• _Plain-text document sources_
★ ★ ★ ★

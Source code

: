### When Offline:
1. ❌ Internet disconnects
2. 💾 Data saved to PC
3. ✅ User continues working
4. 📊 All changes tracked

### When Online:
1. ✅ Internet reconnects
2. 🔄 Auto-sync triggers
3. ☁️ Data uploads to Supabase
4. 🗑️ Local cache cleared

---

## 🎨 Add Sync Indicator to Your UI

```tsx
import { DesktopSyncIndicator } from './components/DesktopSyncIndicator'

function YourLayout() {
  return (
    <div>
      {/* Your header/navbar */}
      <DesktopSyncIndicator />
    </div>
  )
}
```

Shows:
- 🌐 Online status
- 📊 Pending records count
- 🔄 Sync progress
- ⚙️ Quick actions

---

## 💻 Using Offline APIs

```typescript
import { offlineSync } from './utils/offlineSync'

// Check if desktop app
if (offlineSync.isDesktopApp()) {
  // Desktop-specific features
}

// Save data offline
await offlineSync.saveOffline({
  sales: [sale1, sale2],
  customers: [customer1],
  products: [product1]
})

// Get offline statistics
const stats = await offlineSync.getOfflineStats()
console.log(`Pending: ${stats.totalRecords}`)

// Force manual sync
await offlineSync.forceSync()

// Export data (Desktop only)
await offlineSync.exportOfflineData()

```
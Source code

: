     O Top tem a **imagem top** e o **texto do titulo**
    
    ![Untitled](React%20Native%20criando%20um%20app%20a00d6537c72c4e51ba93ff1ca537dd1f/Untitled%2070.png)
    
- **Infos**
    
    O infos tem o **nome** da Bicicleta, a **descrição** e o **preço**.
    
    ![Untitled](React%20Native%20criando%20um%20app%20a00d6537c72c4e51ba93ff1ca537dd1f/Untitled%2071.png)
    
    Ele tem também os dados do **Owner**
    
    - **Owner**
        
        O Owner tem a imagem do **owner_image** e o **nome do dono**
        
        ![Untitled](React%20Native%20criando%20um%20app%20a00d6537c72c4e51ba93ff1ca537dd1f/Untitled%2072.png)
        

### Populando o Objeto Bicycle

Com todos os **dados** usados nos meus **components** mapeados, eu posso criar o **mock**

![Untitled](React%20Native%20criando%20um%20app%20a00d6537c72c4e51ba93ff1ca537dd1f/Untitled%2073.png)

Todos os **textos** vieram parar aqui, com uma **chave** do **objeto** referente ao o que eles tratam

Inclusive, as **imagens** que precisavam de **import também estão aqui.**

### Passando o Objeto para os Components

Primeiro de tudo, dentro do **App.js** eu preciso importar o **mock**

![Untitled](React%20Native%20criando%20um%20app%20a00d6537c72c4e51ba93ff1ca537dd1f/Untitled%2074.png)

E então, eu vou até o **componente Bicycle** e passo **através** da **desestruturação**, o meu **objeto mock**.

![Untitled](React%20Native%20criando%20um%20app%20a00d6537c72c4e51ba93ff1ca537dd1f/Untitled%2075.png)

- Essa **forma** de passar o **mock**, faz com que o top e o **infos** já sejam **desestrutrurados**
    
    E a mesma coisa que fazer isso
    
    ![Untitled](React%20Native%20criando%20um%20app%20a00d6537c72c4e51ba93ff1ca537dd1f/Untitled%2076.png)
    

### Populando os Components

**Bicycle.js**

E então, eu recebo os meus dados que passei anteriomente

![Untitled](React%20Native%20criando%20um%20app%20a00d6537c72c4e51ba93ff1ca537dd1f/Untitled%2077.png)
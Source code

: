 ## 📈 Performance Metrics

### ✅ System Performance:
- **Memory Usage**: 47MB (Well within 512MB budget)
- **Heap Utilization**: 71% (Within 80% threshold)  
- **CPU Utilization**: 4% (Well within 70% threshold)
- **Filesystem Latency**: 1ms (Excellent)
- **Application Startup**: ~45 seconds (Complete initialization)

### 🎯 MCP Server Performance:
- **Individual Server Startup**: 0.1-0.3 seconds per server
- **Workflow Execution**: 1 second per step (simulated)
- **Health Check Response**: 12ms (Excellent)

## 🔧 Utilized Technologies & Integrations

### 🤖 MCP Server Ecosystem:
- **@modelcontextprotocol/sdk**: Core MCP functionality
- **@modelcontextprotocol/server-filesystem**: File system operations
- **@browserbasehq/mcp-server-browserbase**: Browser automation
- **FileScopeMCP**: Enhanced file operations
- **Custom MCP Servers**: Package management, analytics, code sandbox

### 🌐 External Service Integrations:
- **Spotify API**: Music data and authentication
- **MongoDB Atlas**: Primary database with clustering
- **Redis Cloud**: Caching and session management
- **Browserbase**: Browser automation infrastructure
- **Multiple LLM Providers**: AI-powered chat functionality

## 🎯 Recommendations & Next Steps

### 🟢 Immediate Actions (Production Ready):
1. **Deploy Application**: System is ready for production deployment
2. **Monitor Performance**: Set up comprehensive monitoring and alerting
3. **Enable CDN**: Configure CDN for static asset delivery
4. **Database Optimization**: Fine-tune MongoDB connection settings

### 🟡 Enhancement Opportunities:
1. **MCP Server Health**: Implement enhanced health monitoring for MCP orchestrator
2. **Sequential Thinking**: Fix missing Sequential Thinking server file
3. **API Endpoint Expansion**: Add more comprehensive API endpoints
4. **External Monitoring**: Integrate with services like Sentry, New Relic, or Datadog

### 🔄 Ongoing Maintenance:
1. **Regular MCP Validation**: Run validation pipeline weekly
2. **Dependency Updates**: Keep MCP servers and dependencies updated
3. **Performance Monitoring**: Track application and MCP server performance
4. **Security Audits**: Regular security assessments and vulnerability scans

★ ★ ★ ★

What you give back should be exactly the lines of the data above from the line with "- **Application Startup**: ~45" through the line with "- **Health Check Response**: 12ms (Excellent)", both of those included, and nothing more.

• _Answer to the exercise_
- **Application Startup**: ~45 seconds (Complete initialization)

### 🎯 MCP Server Performance:
- **Individual Server Startup**: 0.1-0.3 seconds per server
- **Workflow Execution**: 1 second per step (simulated)
- **Health Check Response**: 12ms (Excellent)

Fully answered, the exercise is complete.